From d6ba6a919932cb0d4648b4a403f2cd385dabfd39 Mon Sep 17 00:00:00 2001
From: inga-lovinde <52715130+inga-lovinde@users.noreply.github.com>
Date: Sat, 5 Dec 2020 00:29:15 +0100
Subject: [PATCH] updated readme; implemented MD5 computation using SIMD

---
 Cargo.toml                  |   7 +-
 README.md                   |  87 ++++++++++++++++-
 src/anagram_logger.rs       |   6 +-
 src/dictionary_builder.rs   |  37 +++++++-
 src/hash_computer.rs        | 184 +++++++++++++++++++++++++++++++++++-
 src/lib.rs                  |   9 ++
 src/main.rs                 |  25 +++--
 src/permutations_cache.rs   |   1 +
 src/vector_alphabet.rs      |   2 +-
 tests/hash_computer_test.rs |  57 +++++++++++
 10 files changed, 393 insertions(+), 22 deletions(-)

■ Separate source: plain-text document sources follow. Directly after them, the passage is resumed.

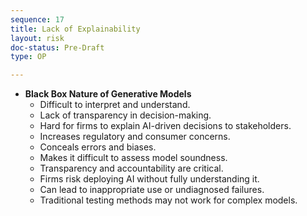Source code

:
 ```yaml
---
sequence: 17
title: Lack of Explainability
layout: risk
doc-status: Pre-Draft
type: OP

---
```


- **Black Box Nature of Generative Models**  
  - Difficult to interpret and understand.  
  - Lack of transparency in decision-making.  
  - Hard for firms to explain AI-driven decisions to stakeholders.  
  - Increases regulatory and consumer concerns.  
  - Conceals errors and biases.  
  - Makes it difficult to assess model soundness.  
  - Transparency and accountability are critical.  
  - Firms risk deploying AI without fully understanding it.  
  - Can lead to inappropriate use or undiagnosed failures.  
  - Traditional testing methods may not work for complex models.
  
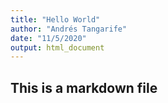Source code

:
 ```yaml
---
title: "Hello World"
author: "Andrés Tangarife"
date: "11/5/2020"
output: html_document
---
```


## This is a markdown file
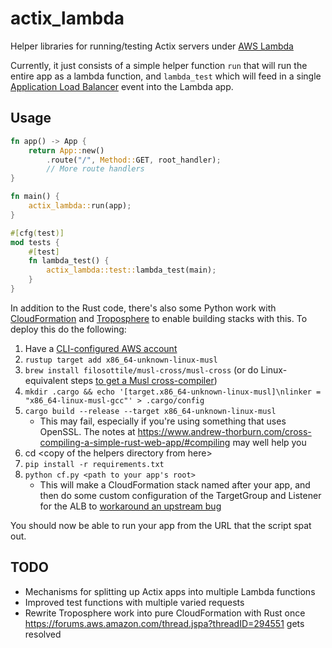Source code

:actix_lambda
============
Helper libraries for running/testing Actix servers under [AWS Lambda](https://aws.amazon.com/lambda/)

Currently, it just consists of a simple helper function `run` that will run the entire app as a lambda function, and `lambda_test` which will feed in a single [Application Load Balancer](https://docs.aws.amazon.com/elasticloadbalancing/latest/application/introduction.html) event into the Lambda app.

Usage
-----

```rust
fn app() -> App {
    return App::new()
        .route("/", Method::GET, root_handler);
        // More route handlers
}

fn main() {
    actix_lambda::run(app);
}

#[cfg(test)]
mod tests {
    #[test]
    fn lambda_test() {
        actix_lambda::test::lambda_test(main);
    }
}
```

In addition to the Rust code, there's also some Python work with [CloudFormation](https://aws.amazon.com/cloudformation/) and [Troposphere](https://github.com/cloudtools/troposphere/) to enable building stacks with this. To deploy this do the following:

1. Have a [CLI-configured AWS account](https://docs.aws.amazon.com/cli/latest/userguide/cli-chap-configure.html)
2. `rustup target add x86_64-unknown-linux-musl`
3. `brew install filosottile/musl-cross/musl-cross` (or do Linux-equivalent steps [to get a Musl cross-compiler](https://musl.cc/))
4. `mkdir .cargo && echo '[target.x86_64-unknown-linux-musl]\nlinker = "x86_64-linux-musl-gcc"' > .cargo/config`
3. `cargo build --release --target x86_64-unknown-linux-musl`
    * This may fail, especially if you're using something that uses OpenSSL. The notes at https://www.andrew-thorburn.com/cross-compiling-a-simple-rust-web-app/#compiling may well help you
3. cd &lt;copy of the helpers directory from here&gt;
4. `pip install -r requirements.txt`
5. `python cf.py <path to your app's root>`
    * This will make a CloudFormation stack named after your app, and then do some custom configuration of the TargetGroup and Listener for the ALB to [workaround an upstream bug](https://forums.aws.amazon.com/thread.jspa?threadID=294551)

You should now be able to run your app from the URL that the script spat out.

TODO
----
* Mechanisms for splitting up Actix apps into multiple Lambda functions
* Improved test functions with multiple varied requests
* Rewrite Troposphere work into pure CloudFormation with Rust once https://forums.aws.amazon.com/thread.jspa?threadID=294551 gets resolved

 create mode 100644 src/lib.rs
 create mode 100644 src/permutations_cache.rs
 create mode 100644 tests/hash_computer_test.rs

diff --git a/Cargo.toml b/Cargo.toml
index 18b4e8c..cc59c88 100644
--- a/Cargo.toml
+++ b/Cargo.toml
@@ -1,5 +1,5 @@
 [package]
-name = "hello_cargo"
+name = "trustpilot_challenge_rust"
 version = "0.1.0"
 authors = ["inga-lovinde <52715130+inga-lovinde@users.noreply.github.com>"]
 edition = "2018"
@@ -7,4 +7,7 @@ edition = "2018"
 # See more keys and their definitions at https://doc.rust-lang.org/cargo/reference/manifest.html
 
 [dependencies]
-packed_simd = { version = "0.3.4", package = "packed_simd_2" }
+crunchy = "0.2.2"
+packed_simd = { version = "0.3.4", package = "packed_simd_2", features = ["into_bits"] }
+permutohedron = "0.2.4"
+rayon = "1.5.0"
diff --git a/README.md b/README.md
index a8c39a9..ce480e8 100644
--- a/README.md
+++ b/README.md
@@ -1,4 +1,4 @@
-# TrustPilotChallengeRust
+﻿# TrustPilotChallengeRust
 
 TrustPilot had this challenge several years ago
 (http://followthewhiterabbit.trustpilot.com/)
@@ -26,7 +26,12 @@ and does not yet do actual MD5 calculation.
 
 ## Algorithm description
 
-Notably this solution does not involve string concatenation; strings are only concatenated for debugging purposes.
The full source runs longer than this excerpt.